Does Anything Really Disappear from the Internet?

You may also like...

7 Responses

  1. Sure it can vanish… if you didn’t send it anywhere (e.g. via RSS), and if no one came to read it in the interim. For unpopular unlinked sites that can be a very long time. For a site like this one…well, just hope you didn’t ping any sites to come and do updates, or have the bad luck to be visited by a googlebotor other robot, not to mention a person who kept a copy). As a practical matter, how long the ‘window of forgiveness’ may be depends on your traffic…and luck. But sure, lots of old stuff is gone forever, and new stuff too can vanish un-archived, especially if you get to it quickly enough.

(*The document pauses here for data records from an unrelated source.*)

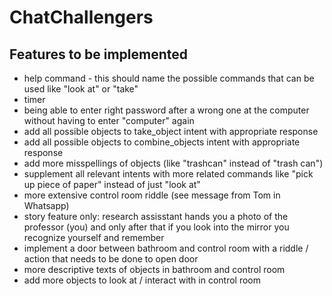 # ChatChallengers


## Features to be implemented

- help command - this should name the possible commands that can be used like "look at" or "take"
- timer
- being able to enter right password after a wrong one at the computer without having to enter "computer" again
- add all possible objects to take_object intent with appropriate response
- add all possible objects to combine_objects intent with appropriate response
- add more misspellings of objects (like "trashcan" instead of "trash can")
- supplement all relevant intents with more related commands like "pick up piece of paper" instead of just "look at"
- more extensive control room riddle (see message from Tom in Whatsapp)
- story feature only: research assisstant hands you a photo of the professor (you) and only after that if you look into the mirror you recognize yourself and remember
- implement a door between bathroom and control room with a riddle / action that needs to be done to open door
- more descriptive texts of objects in bathroom and control room
- add more objects to look at / interact with in control room

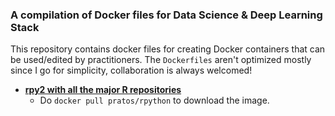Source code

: ### A compilation of Docker files for Data Science &amp; Deep Learning Stack

This repository contains docker files for creating Docker containers that can be used/edited by practitioners. The `Dockerfiles` aren't optimized mostly since I go for simplicity, collaboration is always welcomed!

- [__rpy2 with all the major R repositories__](https://hub.docker.com/r/pratos/rpython/)
    * Do `docker pull pratos/rpython` to download the image.
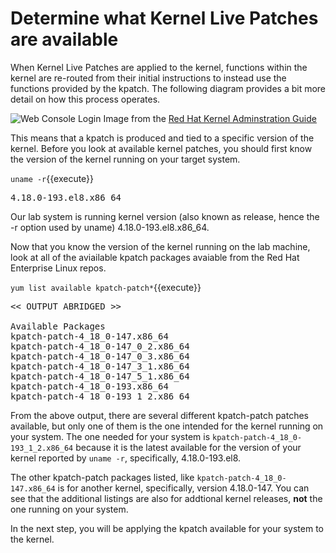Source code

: # Determine what Kernel Live Patches are available

When Kernel Live Patches are applied to the kernel, functions within the
kernel are re-routed from their initial instructions to instead use the
functions provided by the kpatch.  The following diagram provides a bit
more detail on how this process operates.

![Web Console Login](/rhel-labs/scenarios/kpatch-apply/assets/rhel_kpatch_overview.png)
Image from the [Red Hat Kernel Adminstration Guide](https://access.redhat.com/documentation/en-us/red_hat_enterprise_linux/7/html/kernel_administration_guide/applying_patches_with_kernel_live_patching)

This means that a kpatch is produced and tied to a specific version of the 
kernel.  Before you look at available kernel patches, you should first know 
the version of the kernel running on your target system.

`uname -r`{{execute}}

<pre class=file>
4.18.0-193.el8.x86_64
</pre>

Our lab system is running kernel version (also known as release, hence the -r 
option used by uname) 4.18.0-193.el8.x86_64.

Now that you know the version of the kernel running on the lab machine, look
at all of the aviailable kpatch packages avaiable from the Red Hat Enterprise
Linux repos.

`yum list available kpatch-patch*`{{execute}}

<pre class='file'>
<< OUTPUT ABRIDGED >>

Available Packages
kpatch-patch-4_18_0-147.x86_64                                     1-4.el8                                   rhel-8-for-x86_64-baseos-rpms
kpatch-patch-4_18_0-147_0_2.x86_64                                 0-0.el8_1                                 rhel-8-for-x86_64-baseos-rpms
kpatch-patch-4_18_0-147_0_3.x86_64                                 0-0.el8_1                                 rhel-8-for-x86_64-baseos-rpms
kpatch-patch-4_18_0-147_3_1.x86_64                                 0-0.el8_1                                 rhel-8-for-x86_64-baseos-rpms
kpatch-patch-4_18_0-147_5_1.x86_64                                 0-0.el8_1                                 rhel-8-for-x86_64-baseos-rpms
kpatch-patch-4_18_0-193.x86_64                                     1-2.el8                                   rhel-8-for-x86_64-baseos-rpms
kpatch-patch-4_18_0-193_1_2.x86_64                                 0-0.el8_2                                 rhel-8-for-x86_64-baseos-rpms
</pre>

From the above output, there are several different kpatch-patch patches 
available, but only one of them is the one intended for the kernel running on 
your system.  The one needed for your system is 
`kpatch-patch-4_18_0-193_1_2.x86_64` because it is the latest available for
the version of your kernel reported by `uname -r`, specifically, 4.18.0-193.el8.

The other kpatch-patch packages listed, like `kpatch-patch-4_18_0-147.x86_64` is
for another kernel, specifically, version 4.18.0-147.  You can see that
the additional listings are also for addtional kernel releases, __not__ the one
running on your system.  

In the next step, you will be applying the kpatch available for your system
to the kernel.
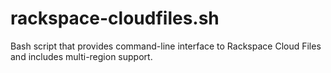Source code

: rackspace-cloudfiles.sh
=======================

Bash script that provides command-line interface to Rackspace Cloud Files and includes multi-region support.
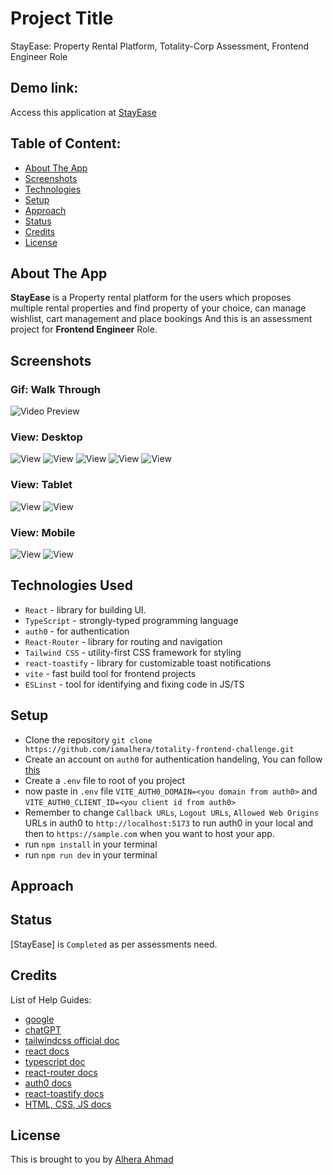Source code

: # Project Title
StayEase: Property Rental Platform, Totality-Corp Assessment, Frontend Engineer Role

## Demo link:
Access this application at [StayEase](https://stayease-rental-platform.netlify.app/)

## Table of Content:

- [About The App](#about-the-app)
- [Screenshots](#screenshots)
- [Technologies](#technologies)
- [Setup](#setup)
- [Approach](#approach)
- [Status](#status)
- [Credits](#credits)
- [License](#license)

## About The App
<strong>StayEase</strong> is a Property rental platform for the users which proposes multiple rental properties and find property of your choice, can manage wishlist, cart management and place bookings And this is an assessment project for <strong>Frontend Engineer</strong> Role.

## Screenshots

### Gif: Walk Through
![Video Preview](/static/stayease.gif)


### View: Desktop
![View](/static/desktop_homepage.png)
![View](/static/desktop_property_listing.png)
![View](/static/desktop_wishlist.png)
![View](/static/desktop_cart.png)
![View](/static/desktop_checkout.png)

### View: Tablet
![View](/static/tablet_homepage.png)
![View](/static/tablet_property_listing.png)

### View: Mobile
![View](/static/mobile_homepage.png)
![View](/static/mobile_property_listing.png)


## Technologies Used
- `React` -  library for building UI. 
- `TypeScript` - strongly-typed programming language 
- `auth0` - for authentication 
- `React-Router` - library for routing and navigation
- `Tailwind CSS` - utility-first CSS framework for styling 
- `react-toastify` - library for customizable toast notifications 
- `vite` - fast build tool for frontend projects
- `ESLinst` - tool for identifying and fixing code in JS/TS


## Setup
- Clone the repository `git clone https://github.com/iamalhera/totality-frontend-challenge.git`
- Create an account on `auth0` for authentication handeling, You can follow [this](https://youtu.be/oA-K3DfG1QY?si=jNQVVE-F1IzKVZgD)
- Create a `.env` file to root of you project
- now paste in `.env` file `VITE_AUTH0_DOMAIN=<you domain from auth0>` and `VITE_AUTH0_CLIENT_ID=<you client id from auth0>`
- Remember to change `Callback URLs`, `Logout URLs`, `Allowed Web Origins` URLs in auth0 to `http://localhost:5173` to run auth0 in your local and then to `https://sample.com` when you want to host your app.
- run `npm install` in your terminal
- run `npm run dev` in your terminal

## Approach

## Status
[StayEase] is `Completed` as per assessments need.

## Credits
List of Help Guides:
- [google](https://google.com)
- [chatGPT](https://chat.openai.com)
- [tailwindcss official doc](https://tailwindcss.com/)
- [react docs](https://react.dev/)
- [typescript doc](https://www.typescriptlang.org/docs/handbook/intro.html)
- [react-router docs](https://reactrouter.com/en/main)
- [auth0 docs](https://auth0.com/docs)
- [react-toastify docs](https://fkhadra.github.io/react-toastify/introduction/)
- [HTML, CSS, JS docs](https://developer.mozilla.org/en-US/docs/Web/JavaScript)

## License

This is brought to you by [Alhera Ahmad](https://gentleshah.netlify.app)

    [And if your sever is on Unix, when a file is deleted/changed it is much more erased than on Windows.]

  2. Yes, you can stay out of the wayback machine on and out of most search engines– you put a robot exclusion on your website. you can also just stay out of the wayback machine and in the search engines etc. search on “robot exclusion” and you will find the magic incantations.


  3. I’ve actually spent time trying to run things down that went away. Especially comments on blogs that have been deleted, etc.

    The archive cycle, especially a while back, was not an hourly or even a daily one.

  4. Paul Gowder says:

    It always surprises me that the engines seem to obey robots.txt, but they do. I don’t know why, unless they think it will insulate them from liability.

    I have successfully destroyed files from the early days of the internet, but today…

  5. John Armstrong says:

    I used to blog back in college before the word was invented. Had to hard-code the HTML myself. That site is mostly dust in the wind. I’ve only ever been able to find the splash page archived anywhere, imploring surfers to look on my works and despair.

    Could a site be up for more than a year and be scoured from the net anymore? I doubt it.

  6. Marie says:

    Deleting the URL from your blog program, doesn’t necessarily delete it from the net.

    Tip: To “delete” content from places like Bloglines’ cache, replace the words on the page with new words, or a dot, or something else. But, do it quickly – before you post the number of posts (lastn=”_”) specified in your feed file. I hope that makes sense.

    Anyway, when Bloglines makes its next pass, it’ll cache the new words and the old words will be gone. In theory, this should work with Goggle’s bot, too.